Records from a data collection
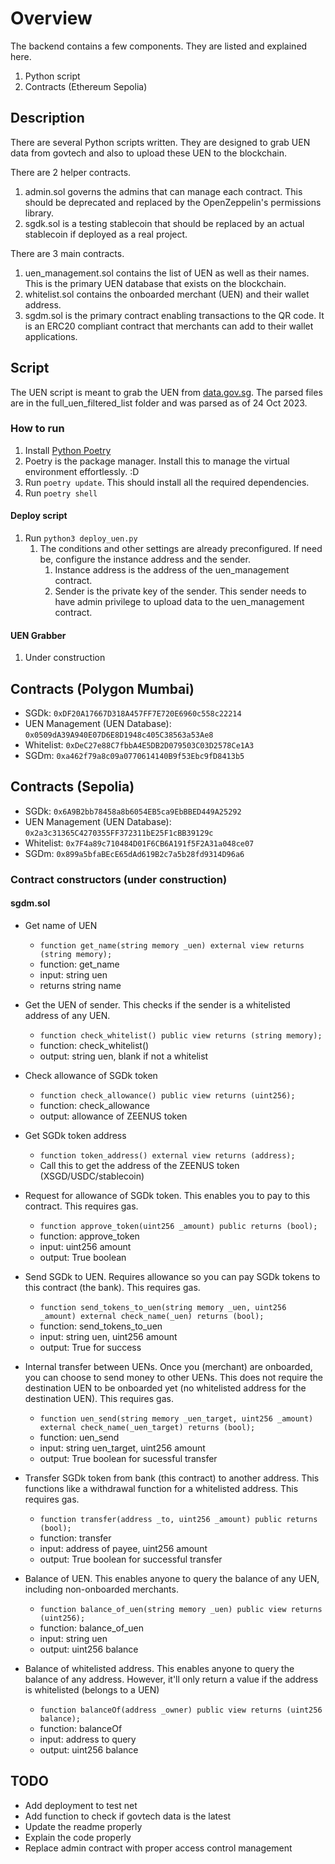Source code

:# Overview
The backend contains a few components. They are listed and explained here.
1. Python script
1. Contracts (Ethereum Sepolia)

## Description

There are several Python scripts written. They are designed to grab UEN data from govtech and also to upload these UEN to the blockchain. 

There are 2 helper contracts.
1. admin.sol governs the admins that can manage each contract. This should be deprecated and replaced by the OpenZeppelin's permissions library. 
1. sgdk.sol is a testing stablecoin that should be replaced by an actual stablecoin if deployed as a real project.

There are 3 main contracts. 
1. uen_management.sol contains the list of UEN as well as their names. This is the primary UEN database that exists on the blockchain.
1. whitelist.sol contains the onboarded merchant (UEN) and their wallet address. 
1. sgdm.sol is the primary contract enabling transactions to the QR code. It is an ERC20 compliant contract that merchants can add to their wallet applications. 

## Script
The UEN script is meant to grab the UEN from [data.gov.sg]([data.gov.sg](https://beta.data.gov.sg/collections/2/view)). The parsed files are in the full_uen_filtered_list folder and was parsed as of 24 Oct 2023.

### How to run 
1. Install [Python Poetry](https://python-poetry.org/)
1. Poetry is the package manager. Install this to manage the virtual environment effortlessly. :D
1. Run `poetry update`. This should install all the required dependencies. 
1. Run `poetry shell`

#### Deploy script
1. Run `python3 deploy_uen.py`
   1. The conditions and other settings are already preconfigured. If need be, configure the instance address and the sender. 
      1. Instance address is the address of the uen_management contract.
      1. Sender is the private key of the sender. This sender needs to have admin privilege to upload data to the uen_management contract.

#### UEN Grabber
1. Under construction

## Contracts (Polygon Mumbai)
* SGDk: `0xDF20A17667D318A457FF7E720E6960c558c22214`
* UEN Management (UEN Database): `0x0509dA39A940E07D6E8D1948c405C38563a53Ae8`
* Whitelist: `0xDeC27e88C7fbbA4E5DB2D079503C03D2578Ce1A3`
* SGDm: `0xa462f79a8c09a0770614140B9f53Ebc9fD8413b5`

## Contracts (Sepolia)
* SGDk: `0x6A9B2bb78458a8b6054EB5ca9EbBBED449A25292`
* UEN Management (UEN Database): `0x2a3c31365C4270355FF372311bE25F1cBB39129c`
* Whitelist: `0x7F4a89c710484D01F6CB6A191f5F2A31a048ce07`
* SGDm: `0x899a5bfaBEcE65dAd619B2c7a5b28fd9314D96a6`

### Contract constructors (under construction)
#### sgdm.sol
* Get name of UEN
  * `function get_name(string memory _uen) external view returns (string memory);`
  * function: get_name
  * input: string uen
  * returns string name

* Get the UEN of sender. This checks if the sender is a whitelisted address of any UEN. 
  * `function check_whitelist() public view returns (string memory);`
  * function: check_whitelist()
  * output: string uen, blank if not a whitelist

* Check allowance of SGDk token
  * `function check_allowance() public view returns (uint256);`
  * function: check_allowance
  * output: allowance of ZEENUS token

* Get SGDk token address
  * `function token_address() external view returns (address);`
  * Call this to get the address of the ZEENUS token (XSGD/USDC/stablecoin)

* Request for allowance of SGDk token. This enables you to pay to this contract. This requires gas.
  * `function approve_token(uint256 _amount) public returns (bool);`
  * function: approve_token
  * input: uint256 amount
  * output: True boolean

* Send SGDk to UEN. Requires allowance so you can pay SGDk tokens to this contract (the bank). This requires gas.
  * `function send_tokens_to_uen(string memory _uen, uint256 _amount) external check_name(_uen) returns (bool);` 
  * function: send_tokens_to_uen
  * input: string uen, uint256 amount
  * output: True for success

* Internal transfer between UENs. Once you (merchant) are onboarded, you can choose to send money to other UENs. This does not require the destination UEN to be onboarded yet (no whitelisted address for the destination UEN). This requires gas. 
  * `function uen_send(string memory _uen_target, uint256 _amount) external check_name(_uen_target) returns (bool);`
  * function: uen_send
  * input: string uen_target, uint256 amount
  * output: True boolean for sucessful transfer

* Transfer SGDk token from bank (this contract) to another address. This functions like a withdrawal function for a whitelisted address. This requires gas.
  * `function transfer(address _to, uint256 _amount) public returns (bool);`
  * function: transfer
  * input: address of payee, uint256 amount
  * output: True boolean for successful transfer

* Balance of UEN. This enables anyone to query the balance of any UEN, including non-onboarded merchants.
  * `function balance_of_uen(string memory _uen) public view returns (uint256);`
  * function: balance_of_uen
  * input: string uen
  * output: uint256 balance

* Balance of whitelisted address. This enables anyone to query the balance of any address. However, it'll only return a value if the address is whitelisted (belongs to a UEN)
  * `function balanceOf(address _owner) public view returns (uint256 balance);` 
  * function: balanceOf
  * input: address to query
  * output: uint256 balance

## TODO
* Add deployment to test net
* Add function to check if govtech data is the latest
* Update the readme properly
* Explain the code properly
* Replace admin contract with proper access control management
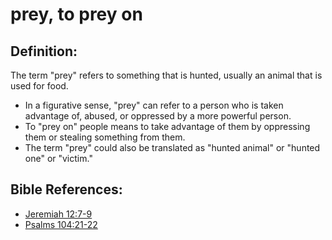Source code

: # prey, to prey on #

## Definition: ##

The term "prey" refers to something that is hunted, usually an animal that is used for food.

* In a figurative sense, "prey" can refer to a person who is taken advantage of, abused, or oppressed by a more powerful person.
* To "prey on" people means to take advantage of them by oppressing them or stealing something from them.
* The term "prey" could also be translated as "hunted animal" or "hunted one" or "victim."



## Bible References: ##

* [Jeremiah 12:7-9](en/tn/jer/help/12/07)
* [Psalms 104:21-22](en/tn/psa/help/104/21)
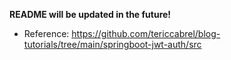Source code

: **README will be updated in the future!**
* Reference: https://github.com/tericcabrel/blog-tutorials/tree/main/springboot-jwt-auth/src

TO DO: Please leave out the pictures while you copy exactly the lines from the one containing "## Definition: ##" through the end of the records.

OUTPUT BELOW:
## Definition: ##

The term "prey" refers to something that is hunted, usually an animal that is used for food.

* In a figurative sense, "prey" can refer to a person who is taken advantage of, abused, or oppressed by a more powerful person.
* To "prey on" people means to take advantage of them by oppressing them or stealing something from them.
* The term "prey" could also be translated as "hunted animal" or "hunted one" or "victim."



## Bible References: ##

* [Jeremiah 12:7-9](en/tn/jer/help/12/07)
* [Psalms 104:21-22](en/tn/psa/help/104/21)
Source code

: **README will be updated in the future!**
* Reference: https://github.com/tericcabrel/blog-tutorials/tree/main/springboot-jwt-auth/src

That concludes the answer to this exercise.